Le projet en question consiste à transformer le site de l’usine Amétyst, en plein quartier Garosud-Les Grisettes, en une unité capable de brûler 45 000 tonnes de combustibles solides de récupération par an. Ses promoteurs l’appellent “chaudière CSR”. Ses opposants, qui n’ont aucun goût pour la novlangue industrielle, parlent d’un incinérateur implanté à 3 600 mètres de la place de la Comédie.
“Une concertation verrouillée”
Les deux réunions publiques organisées les 11 mai et 11 juin par le groupe Urbaser, délégataire de service public désigné par la métropole, ont cristallisé les tensions. Le comité dénonce dans sa lettre à la préfète des présentations entachées d'”inexactitudes et d’affirmations contestées”, conduites dans un “monologue marketing” sans que le vice-président délégué aux déchets, Pierre-Marie Carvajal, n’y trouve à redire.
Selon Hérault Tribune, François Vasquez a dénoncé lors de la première réunion “un grand carnage” et accusé la métropole d’avoir abandonné la stratégie zéro déchet votée à l’unanimité quelques années plus tôt. “Vous êtes payés à la tonne. Votre intérêt n’est pas l’intérêt de la collectivité”, a-t-il lancé aux représentants d’Urbaser, sous les applaudissements de la salle.
Les signataires pointent aussi une contradiction de taille : ce même projet prétend avoir étudié puis écarté les solutions alternatives, en quelques lignes du dossier de concertation, alors que la délibération de mars 2022 votée à l’unanimité constituait selon eux précisément une alternative viable, tant sur le plan financier que sanitaire.
La question du stade
La lettre adressée à Chantal Mauchet revient sur sa décision du 20 avril dernier de fermer la porte à une saisine de la CNDP, sollicitée par France Nature Environnement dans le cadre du droit d’initiative. Décision formellement conforme aux règles, reconnaissent les signataires, mais pas inévitable pour autant.

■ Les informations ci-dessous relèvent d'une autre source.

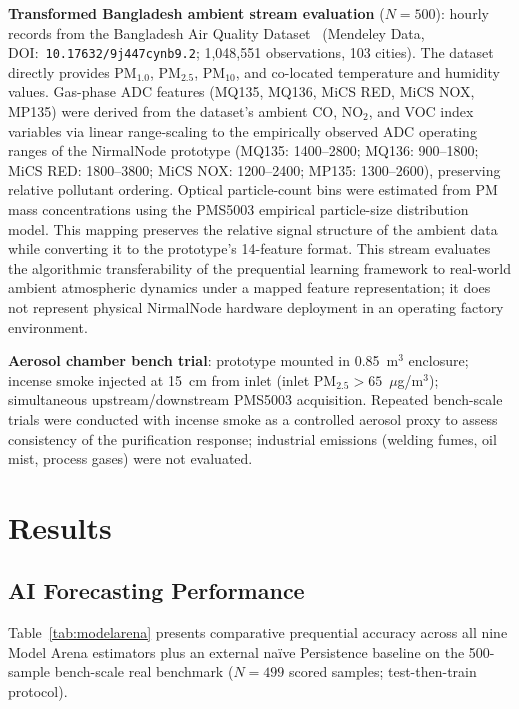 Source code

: \documentclass[12pt,a4paper]{article}
\newcommand{\ugsm}{$\mu$g/m$^3$}
\begin{document}
\textbf{Transformed Bangladesh ambient stream evaluation} ($N=500$): hourly records from the
Bangladesh Air Quality Dataset~\citep{paul2026bangladesh} (Mendeley Data,
DOI:~\texttt{10.17632/9j447cynb9.2}; 1,048,551 observations, 103 cities).
The dataset directly provides PM$_{1.0}$, PM$_{2.5}$, PM$_{10}$, and co-located
temperature and humidity values. Gas-phase ADC features (MQ135, MQ136, MiCS RED,
MiCS NOX, MP135) were derived from the dataset's ambient CO, NO$_2$, and VOC index
variables via linear range-scaling to the empirically observed ADC operating ranges
of the NirmalNode prototype (MQ135: 1400--2800; MQ136: 900--1800; MiCS RED: 1800--3800;
MiCS NOX: 1200--2400; MP135: 1300--2600), preserving relative pollutant ordering.
Optical particle-count bins were estimated from PM mass concentrations using the
PMS5003 empirical particle-size distribution model. This mapping preserves the
relative signal structure of the ambient data while converting it to the prototype's
14-feature format. This stream evaluates the algorithmic transferability of the prequential learning framework
to real-world ambient atmospheric dynamics under a mapped feature representation; it does not represent
physical NirmalNode hardware deployment in an operating factory environment.

\textbf{Aerosol chamber bench trial}: prototype mounted in 0.85~m$^3$ enclosure; incense
smoke injected at 15~cm from inlet (inlet PM$_{2.5}>65$~\ugsm); simultaneous
upstream/downstream PMS5003 acquisition. Repeated bench-scale trials were conducted
with incense smoke as a controlled aerosol proxy to assess consistency of the
purification response; industrial emissions (welding fumes, oil mist, process gases)
were not evaluated.


\section{Results}
\label{sec:results}

\subsection{AI Forecasting Performance}

Table~\ref{tab:modelarena} presents comparative prequential accuracy across all nine
Model Arena estimators plus an external na\"ive Persistence baseline on the 500-sample bench-scale real
benchmark ($N=499$ scored samples; test-then-train protocol).
\end{document}

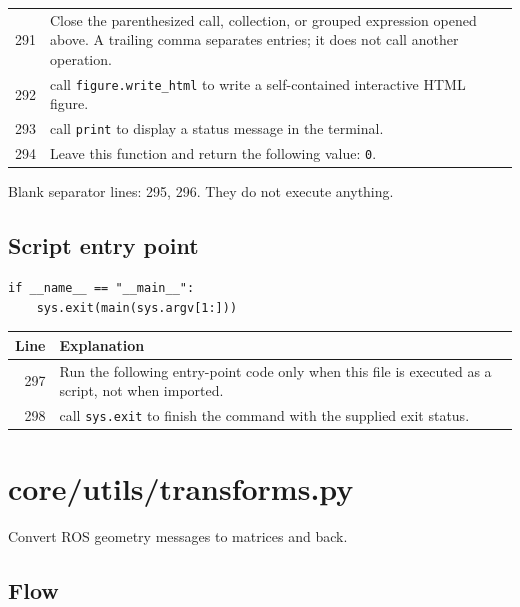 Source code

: \documentclass[11pt,a4paper]{book}
\begin{document}
\begin{longtable}{r p{}}
291 & Close the parenthesized call, collection, or grouped expression opened above. A trailing comma separates entries; it does not call another operation. \\

292 & call \texttt{figure.write\_html} to write a self-contained interactive HTML figure. \\

293 & call \texttt{print} to display a status message in the terminal. \\

294 & Leave this function and return the following value: \texttt{0}. \\

\end{longtable}

Blank separator lines: 295, 296. They do not execute anything.

\section{Script entry point}

\begin{lstlisting}[firstnumber=297]
if __name__ == "__main__":
    sys.exit(main(sys.argv[1:]))
\end{lstlisting}

\begin{longtable}{r p{}}

\textbf{Line} & \textbf{Explanation} \\ \hline \endhead

297 & Run the following entry-point code only when this file is executed as a script, not when imported. \\

298 & call \texttt{sys.exit} to finish the command with the supplied exit status. \\

\end{longtable}

\chapter{core/utils/transforms.py}

Convert ROS geometry messages to matrices and back.

\section*{Flow}
\end{document}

Ils s’interrogent notamment sur la cohérence des pratiques locales : des projets d’incinérateurs à Évry, Créteil et Toulouse ont bénéficié d’un encadrement par la CNDP. Et sur le territoire même de Montpellier Métropole, un prédécesseur de l’actuelle préfète s’était félicité en mars 2021 que la SA3M et le groupe Nicollin saisissent la CNDP pour la construction du nouveau stade, jugeant ce projet d’impact significatif sur l’environnement. La question posée par les opposants est simple : un stade aurait-il davantage d’impact sur notre environnement qu’un incinérateur ?
Des risques sanitaires au cœur du débat
Sur le fond, les inquiétudes portent sur les émissions de polluants que les CSR libèrent dans l’atmosphère après incinération : HCl, HF, SO₂, NOx, cadmium, mercure, dioxines, furanes, PFAS, ces substances perfluorées dont la réglementation de 2016 , rappellent les signataires, ne fixe toujours pas de valeur limite.
Les opposants font également valoir que le schéma régional d’aménagement (SRADDET), document qui s’impose aux collectivités comme aux services de l’État, signale que l’Occitanie dispose déjà de capacités suffisantes en matière d’incinération et qu’une mutualisation avec les installations de Lunel et Sète aurait dû être envisagée. Et ils rappellent que c’est Michaël Delafosse lui-même qui déclarait dans le Midi Libre du 10 avril dernier : “Dans le traitement des déchets, nous n’avons pas été bons depuis 40 ans.” Après quarante ans d’échecs, une année de réflexion supplémentaire semble donc au comité la moindre des prudences. La préfète appréciera.